Nelle corsie di un ospedale non avrà importanza - anche se io credo fortemente di sì - ma mentirei se dicessi che nelle mie vene scorre soltanto sangue scientifico. Non sarebbe mai diventato un lavoro, messo a confronto con l’amore che provo per la letteratura e la filosofia il pensiero di un impiego da professoressa lo avrei trovato decisamente riduttivo e non in grado di ripagare ciò che di culturale ci è stato lasciato in eredità. Al di là di ogni deformazione professionale, prima ho scritto “pugno”. Pugno era il termine con cui Padron ‘Ntoni definiva la sua famiglia, i Malavoglia; solidi e uniti come le dita di una mano. “Novemila” posti ha la stessa desinenza di “centomila”, da Uno, nessuno e centomila di Pirandello. E il numero sei…ah, il sei; multiplo di tre, del numero divino che rappresenta la trinità, i vertici di un triangolo. Se Dante avesse giocato al Lotto avrebbe sempre puntato tutto su questa cifra. Trentatré i canti per ciascuna delle tre cantiche, l’Inferno trentaquattro, lo so, ce ne è uno in più ad introdurre l’intera Commedia. Tre i Regni dell’oltretomba, VI in incipit di ogni canto politico, e nel caso in cui Beatrice si fosse a sua volta innamorata di lui avrebbero quasi per certo concepito tre figli. E poi Roma. Un’utopia, come può esserlo per un bambino una moneta da due euro per comprarsi un gelato, e nessuno dica che Roma è solamente scienza. È chiudere gli occhi e pensare che seduto sulla sedia di qualche palazzo Seneca indirizza al suo amico Lucilio lettere d’amore. No, non erano omosessuali, ma non è forse amore dedicare all’altro scritti che spiegano la vita, la vecchiaia, l’amicizia, il perché del dolore, il senso del tempo che fugit? È pensare che ad un angolo di strada Orazio ci invita a cogliere l’attimo, Carpere Diem, e che in un giardino Virgilio compone le sue Bucoliche, mentre nella selva oscura La rende la prima città della Divina Commedia ad essere nominata. Perché partire da qui? In parte per orgoglio personale, e in parte perché Roma altro non è che l’anagramma di “amor”, parola dominante.
A-mors. Assenza di morte.
Etimologia incerta, sicuramente poetica. Fa al caso mio. Il Paradiso dantesco si conclude con l’amor che move ‘l sole e le altre stelle. In vita e in morte, dunque, l’uomo vaga alla ricerca del vero amore. Come si può essere amati? Che cosa significa? È una forza che si può controllare, programmare, oppure omnia vincit amor? È positivo o conduce alla follia? Come si ama? Non so rispondere, non ne ho il coraggio. Figlia del Decadentismo, non credo che a queste domande si possa trovare una spiegazione, una legge unica e valida per tutti. Credo altresì nella soggettività, nell’essere umano che può scoprirsi perduto, apolide, incompreso; vedo uomo Schopenhauer piuttosto che Kant, il quale sciolse i nodi ammettendo che il Cosmo, Dio e l’Anima sono entità che, semplicemente, non possono essere comprese a fondo dalla struttura della mente umana. Si arrese in modo tranquillo, sereno, lasciando queste sfere appartenere ad una dimensione parallela, non scibile, lontana. Il suo successore da questo partì, ma senza trovare pace, trasformando questa impossibilità di raggiungere una comprensione totale in motivo di tormento ed infelicità. L’uomo è stato creato con la fame di avere, di voler avere, e con la conseguente condanna di non poter saziarsi mai. Costui non è perfetto, ma allo stesso tempo vuole esserlo. Risultato? Non sarà mai felice.

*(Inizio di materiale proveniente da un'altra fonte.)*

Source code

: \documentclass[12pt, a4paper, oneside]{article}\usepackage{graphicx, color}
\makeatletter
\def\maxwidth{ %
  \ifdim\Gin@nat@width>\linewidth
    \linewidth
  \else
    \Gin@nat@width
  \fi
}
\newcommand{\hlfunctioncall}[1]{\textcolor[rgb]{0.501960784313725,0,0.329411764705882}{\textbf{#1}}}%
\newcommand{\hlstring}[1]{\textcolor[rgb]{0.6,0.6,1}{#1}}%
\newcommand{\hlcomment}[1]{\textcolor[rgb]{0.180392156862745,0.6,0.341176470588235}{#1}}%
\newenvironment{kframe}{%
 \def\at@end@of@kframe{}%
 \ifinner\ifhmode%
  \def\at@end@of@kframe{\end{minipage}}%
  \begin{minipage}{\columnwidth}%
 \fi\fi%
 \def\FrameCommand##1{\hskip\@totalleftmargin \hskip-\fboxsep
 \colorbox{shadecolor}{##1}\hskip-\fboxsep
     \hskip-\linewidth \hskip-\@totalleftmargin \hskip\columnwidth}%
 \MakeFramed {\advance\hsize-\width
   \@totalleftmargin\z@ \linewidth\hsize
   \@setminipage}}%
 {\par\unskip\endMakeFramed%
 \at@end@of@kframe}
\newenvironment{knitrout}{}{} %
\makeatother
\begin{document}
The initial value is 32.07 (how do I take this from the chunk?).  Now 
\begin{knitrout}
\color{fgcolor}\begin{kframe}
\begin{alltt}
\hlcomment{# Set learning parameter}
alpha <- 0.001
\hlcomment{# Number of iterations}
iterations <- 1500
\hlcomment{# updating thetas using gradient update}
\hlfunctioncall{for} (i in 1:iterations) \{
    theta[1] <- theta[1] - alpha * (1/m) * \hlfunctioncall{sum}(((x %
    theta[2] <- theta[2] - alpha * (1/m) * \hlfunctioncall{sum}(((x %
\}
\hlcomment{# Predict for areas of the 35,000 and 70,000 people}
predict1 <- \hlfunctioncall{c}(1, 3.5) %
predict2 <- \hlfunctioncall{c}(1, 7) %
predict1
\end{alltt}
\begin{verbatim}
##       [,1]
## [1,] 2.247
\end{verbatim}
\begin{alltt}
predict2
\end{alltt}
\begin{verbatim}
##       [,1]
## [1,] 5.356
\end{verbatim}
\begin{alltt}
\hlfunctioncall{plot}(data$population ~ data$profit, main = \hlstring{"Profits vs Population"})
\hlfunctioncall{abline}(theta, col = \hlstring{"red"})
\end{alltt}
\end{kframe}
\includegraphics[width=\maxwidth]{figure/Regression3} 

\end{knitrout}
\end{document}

Eppure resta/ che qualcosa è accaduto/ forse un niente/ che è tutto. (E. Montale)

Salvezza. L’amore percepito come una via di fuga, antidoto che guarisce il cuore dal tedium vitae. In questo stadio amare è un impegno, una sfida, un obbligo morale da portare a compimento giorno dopo giorno. Non qualcosa di semplice, che si costruisce da solo ed è pago di sé: lo si deve piuttosto costruire, esserne gli artefici, viverlo nel profondo e custodirlo. Nulla di superficiale. E così, essere amati è una conquista, il premio finale.
Questo può essere il sentimento di una madre, donna che quella emozione l’ha voluta, cercata, immaginata per nove mesi per poi stringerla tra le braccia. È il senso di responsabilità che ne deriva, il dover crescere la sua creatura, educarla e inserirla nel mondo. Per lei è tutto; a distanza di anni aggiungere un posto in più a tavola, accompagnare il figlio a scuola, alle feste di compleanno dei suoi compagni, comprare giocattoli che poi si evolvono in gonne corte o scarpini da calcio sono tutte azioni che sì, divengono abitudine, ma restano nel cuore quel niente che è tutto. Enea era pius, devoto alla famiglia insieme agli dèi ed alla patria, l’eroe che conosce il sapore dell’incarico affidatogli e non si lascia distrarre da cosa alcuna. Amore è cercare un ruolo, una missione.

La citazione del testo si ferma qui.